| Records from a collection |
=-=-=

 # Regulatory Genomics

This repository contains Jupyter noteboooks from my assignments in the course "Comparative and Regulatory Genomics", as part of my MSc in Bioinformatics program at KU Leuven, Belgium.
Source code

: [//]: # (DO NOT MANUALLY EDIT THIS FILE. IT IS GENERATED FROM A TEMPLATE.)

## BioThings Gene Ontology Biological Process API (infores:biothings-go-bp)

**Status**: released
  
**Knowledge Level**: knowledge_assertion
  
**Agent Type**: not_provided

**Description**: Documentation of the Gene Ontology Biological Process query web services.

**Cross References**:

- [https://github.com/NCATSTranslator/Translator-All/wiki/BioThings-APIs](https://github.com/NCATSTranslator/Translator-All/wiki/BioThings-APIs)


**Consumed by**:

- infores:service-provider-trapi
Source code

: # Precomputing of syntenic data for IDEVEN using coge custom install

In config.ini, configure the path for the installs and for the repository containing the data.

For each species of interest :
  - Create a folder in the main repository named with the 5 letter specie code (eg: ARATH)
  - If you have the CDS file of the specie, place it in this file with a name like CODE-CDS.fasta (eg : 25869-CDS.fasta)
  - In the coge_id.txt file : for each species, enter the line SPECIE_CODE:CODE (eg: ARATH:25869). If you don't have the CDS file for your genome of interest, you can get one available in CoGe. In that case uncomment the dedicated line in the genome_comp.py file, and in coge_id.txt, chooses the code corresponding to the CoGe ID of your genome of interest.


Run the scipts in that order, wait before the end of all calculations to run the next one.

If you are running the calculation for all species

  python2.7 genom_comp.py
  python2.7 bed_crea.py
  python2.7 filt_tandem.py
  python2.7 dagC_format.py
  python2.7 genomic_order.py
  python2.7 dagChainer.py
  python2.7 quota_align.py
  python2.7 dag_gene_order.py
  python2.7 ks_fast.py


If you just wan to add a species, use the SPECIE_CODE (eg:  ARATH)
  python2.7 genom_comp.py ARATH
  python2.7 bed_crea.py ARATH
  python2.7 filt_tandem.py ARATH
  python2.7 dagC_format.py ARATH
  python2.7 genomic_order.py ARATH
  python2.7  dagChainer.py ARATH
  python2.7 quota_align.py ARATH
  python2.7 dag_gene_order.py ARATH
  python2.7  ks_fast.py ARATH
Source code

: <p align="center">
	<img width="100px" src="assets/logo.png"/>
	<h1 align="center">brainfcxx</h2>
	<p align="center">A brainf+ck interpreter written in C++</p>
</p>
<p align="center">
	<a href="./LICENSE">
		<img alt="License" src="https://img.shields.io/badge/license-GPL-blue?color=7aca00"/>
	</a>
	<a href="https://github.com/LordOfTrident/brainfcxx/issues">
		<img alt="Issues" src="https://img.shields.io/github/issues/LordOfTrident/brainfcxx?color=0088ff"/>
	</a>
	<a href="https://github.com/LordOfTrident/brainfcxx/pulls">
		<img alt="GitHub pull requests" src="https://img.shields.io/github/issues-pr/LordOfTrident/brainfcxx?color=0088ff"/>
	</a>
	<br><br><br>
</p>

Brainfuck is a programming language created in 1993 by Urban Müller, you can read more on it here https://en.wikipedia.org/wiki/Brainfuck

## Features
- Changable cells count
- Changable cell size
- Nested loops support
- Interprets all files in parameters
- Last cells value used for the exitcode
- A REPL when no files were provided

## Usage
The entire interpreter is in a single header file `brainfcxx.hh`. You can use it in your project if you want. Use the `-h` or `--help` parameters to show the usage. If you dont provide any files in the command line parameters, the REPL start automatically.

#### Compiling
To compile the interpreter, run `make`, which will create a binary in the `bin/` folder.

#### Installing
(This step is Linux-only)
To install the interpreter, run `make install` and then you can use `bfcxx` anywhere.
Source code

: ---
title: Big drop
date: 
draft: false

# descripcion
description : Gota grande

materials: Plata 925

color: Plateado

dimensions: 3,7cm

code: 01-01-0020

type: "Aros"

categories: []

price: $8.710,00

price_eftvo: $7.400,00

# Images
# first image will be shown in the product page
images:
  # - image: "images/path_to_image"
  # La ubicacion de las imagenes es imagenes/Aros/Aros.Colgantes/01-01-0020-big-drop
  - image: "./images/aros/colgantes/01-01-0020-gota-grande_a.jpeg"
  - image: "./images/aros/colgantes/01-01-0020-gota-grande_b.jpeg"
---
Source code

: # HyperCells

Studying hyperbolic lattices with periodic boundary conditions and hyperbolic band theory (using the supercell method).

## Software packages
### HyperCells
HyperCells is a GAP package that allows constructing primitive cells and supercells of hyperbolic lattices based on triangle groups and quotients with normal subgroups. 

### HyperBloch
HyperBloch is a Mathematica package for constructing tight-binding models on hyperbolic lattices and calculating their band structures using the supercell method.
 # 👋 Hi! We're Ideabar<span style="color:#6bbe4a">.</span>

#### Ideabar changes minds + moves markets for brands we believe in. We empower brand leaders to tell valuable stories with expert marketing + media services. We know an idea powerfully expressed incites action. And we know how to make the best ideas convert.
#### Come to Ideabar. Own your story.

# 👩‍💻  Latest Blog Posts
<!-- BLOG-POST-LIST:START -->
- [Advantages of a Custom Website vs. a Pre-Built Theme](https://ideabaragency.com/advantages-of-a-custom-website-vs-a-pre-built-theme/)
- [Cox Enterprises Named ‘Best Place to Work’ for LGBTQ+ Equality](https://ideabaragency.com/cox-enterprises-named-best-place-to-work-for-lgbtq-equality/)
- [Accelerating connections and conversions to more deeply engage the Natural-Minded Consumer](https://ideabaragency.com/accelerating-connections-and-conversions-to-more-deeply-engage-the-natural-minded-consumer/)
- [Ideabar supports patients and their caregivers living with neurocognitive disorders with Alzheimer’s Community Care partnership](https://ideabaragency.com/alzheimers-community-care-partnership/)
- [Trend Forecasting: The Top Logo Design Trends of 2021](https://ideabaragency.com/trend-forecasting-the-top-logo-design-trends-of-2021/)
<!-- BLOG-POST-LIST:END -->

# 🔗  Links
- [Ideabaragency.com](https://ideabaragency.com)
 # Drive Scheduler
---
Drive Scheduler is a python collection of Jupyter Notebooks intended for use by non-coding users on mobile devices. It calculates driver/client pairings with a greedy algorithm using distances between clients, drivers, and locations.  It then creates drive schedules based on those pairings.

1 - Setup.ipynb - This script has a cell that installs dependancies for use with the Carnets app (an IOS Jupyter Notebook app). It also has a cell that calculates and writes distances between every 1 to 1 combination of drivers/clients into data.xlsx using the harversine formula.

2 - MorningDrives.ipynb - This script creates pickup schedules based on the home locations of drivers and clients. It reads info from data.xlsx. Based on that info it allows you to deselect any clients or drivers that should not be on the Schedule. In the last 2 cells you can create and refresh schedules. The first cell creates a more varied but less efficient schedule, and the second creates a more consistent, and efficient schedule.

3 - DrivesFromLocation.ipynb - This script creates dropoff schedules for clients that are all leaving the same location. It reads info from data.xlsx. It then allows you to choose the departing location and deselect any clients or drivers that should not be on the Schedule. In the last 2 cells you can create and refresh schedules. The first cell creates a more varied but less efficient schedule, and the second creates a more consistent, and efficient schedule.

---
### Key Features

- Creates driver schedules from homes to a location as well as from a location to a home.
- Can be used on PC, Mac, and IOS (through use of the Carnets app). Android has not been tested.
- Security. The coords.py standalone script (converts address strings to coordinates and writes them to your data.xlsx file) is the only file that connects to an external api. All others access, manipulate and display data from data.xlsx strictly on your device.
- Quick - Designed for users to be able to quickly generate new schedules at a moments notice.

=-=-=

Word for word, repeat the data from its first line through the line with "- Create a folder", including both of those lines and no others.

| Answer to this problem |
 # Regulatory Genomics

This repository contains Jupyter noteboooks from my assignments in the course "Comparative and Regulatory Genomics", as part of my MSc in Bioinformatics program at KU Leuven, Belgium.
Source code

: [//]: # (DO NOT MANUALLY EDIT THIS FILE. IT IS GENERATED FROM A TEMPLATE.)

## BioThings Gene Ontology Biological Process API (infores:biothings-go-bp)

**Status**: released
  
**Knowledge Level**: knowledge_assertion
  
**Agent Type**: not_provided

**Description**: Documentation of the Gene Ontology Biological Process query web services.

**Cross References**:

- [https://github.com/NCATSTranslator/Translator-All/wiki/BioThings-APIs](https://github.com/NCATSTranslator/Translator-All/wiki/BioThings-APIs)


**Consumed by**:

- infores:service-provider-trapi
Source code

: # Precomputing of syntenic data for IDEVEN using coge custom install

In config.ini, configure the path for the installs and for the repository containing the data.

For each species of interest :
  - Create a folder in the main repository named with the 5 letter specie code (eg: ARATH)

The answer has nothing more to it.